Requirement: Give the number of lines in the records below that include "страницу". Reply with that number alone.

Exercise material:
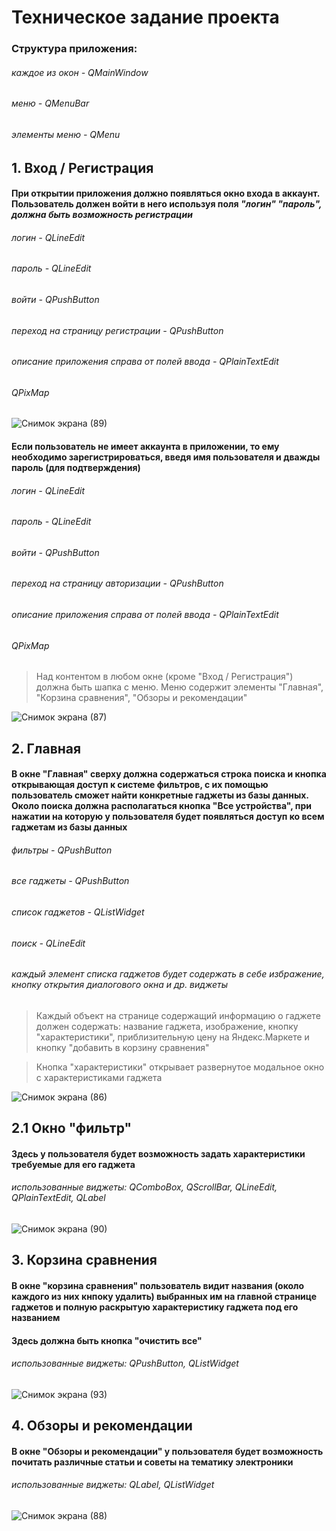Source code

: # Техническое задание проекта

### Структура приложения:

###### каждое из окон - QMainWindow
###### меню - QMenuBar
###### элементы меню - QMenu

## 1. Вход / Регистрация

  #### При открытии приложения должно появляться окно входа в аккаунт. Пользователь должен войти в него используя поля *"логин"* *"пароль", должна быть возможность регистрации*
  
  ###### логин - QLineEdit
  ###### пароль - QLineEdit
  ###### войти - QPushButton
  ###### переход на страницу регистрации - QPushButton
  ###### описание приложения справа от полей ввода - QPlainTextEdit
  ###### QPixMap
  
  ![Снимок экрана (89)](https://user-images.githubusercontent.com/78506458/138616665-fc0619b2-10f2-4836-b15b-70cd5e0d2671.png)

  #### Если пользователь не имеет аккаунта в приложении, то ему необходимо зарегистрироваться, введя имя пользователя и дважды пароль (для подтверждения)
  
  ###### логин - QLineEdit
  ###### пароль - QLineEdit
  ###### войти - QPushButton
  ###### переход на страницу авторизации - QPushButton
  ###### описание приложения справа от полей ввода - QPlainTextEdit
  ###### QPixMap
  
  > Над контентом в любом окне (кроме "Вход / Регистрация") должна быть шапка с меню. Меню содержит элементы "Главная", "Корзина сравнения", "Обзоры и рекомендации"
  
  ![Снимок экрана (87)](https://user-images.githubusercontent.com/78506458/138616669-a1c5389c-56eb-4e26-a3c7-b70b860933e6.png)

## 2. Главная

#### В окне **"Главная"** сверху должна содержаться строка поиска и кнопка открывающая доступ к системе фильтров, с их помощью пользователь сможет найти конкретные гаджеты из базы данных. Около поиска должна располагаться кнопка **"Все устройства"**, при нажатии на которую у пользователя будет появляться доступ ко всем гаджетам из базы данных

  ###### фильтры - QPushButton
  ###### все гаджеты - QPushButton
  ###### список гаджетов - QListWidget
  ###### поиск - QLineEdit
  ###### каждый элемент списка гаджетов будет содержать в себе избражение, кнопку открытия диалогового окна и др. виджеты

  > Каждый объект на странице cодержащий информацию о гаджете должен содержать: название гаджета, изображение, кнопку "характеристики", приблизительную цену на Яндекс.Маркете и кнопку "добавить в корзину сравнения"

  > Кнопка "характеристики" открывает развернутое модальное окно с характеристиками гаджета

![Снимок экрана (86)](https://user-images.githubusercontent.com/78506458/138616678-6ddd867b-34b0-4c2b-af30-8e21e657f3c6.png)

## 2.1 Окно "фильтр"

#### Здесь у пользователя будет возможность задать характеристики требуемые для его гаджета

  ###### использованные виджеты: QComboBox, QScrollBar, QLineEdit, QPlainTextEdit, QLabel
  
  ![Снимок экрана (90)](https://user-images.githubusercontent.com/78506458/138616685-10a955a6-be52-4c6a-9b45-dfd9ce11ce12.png)

## 3. Корзина сравнения

  #### В окне **"корзина сравнения"** пользователь видит названия (около каждого из них кнпоку удалить) выбранных им на главной странице гаджетов и полную раскрытую характеристику гаджета под его названием
  #### Здесь должна быть кнопка "очистить все"
  
  ###### использованные виджеты: QPushButton, QListWidget
   
![Снимок экрана (93)](https://user-images.githubusercontent.com/78506458/138616691-09c45448-9fcc-493a-bcab-3fa39e8d4023.png)

## 4. Обзоры и рекомендации

  #### В окне **"Обзоры и рекомендации"** у пользователя будет возможность почитать различные статьи и советы на тематику электроники

  ###### использованные виджеты: QLabel, QListWidget
  
  ![Снимок экрана (88)](https://user-images.githubusercontent.com/78506458/138616694-69e9dd13-f52b-400a-82a4-c36f7baebb61.png)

Response: 2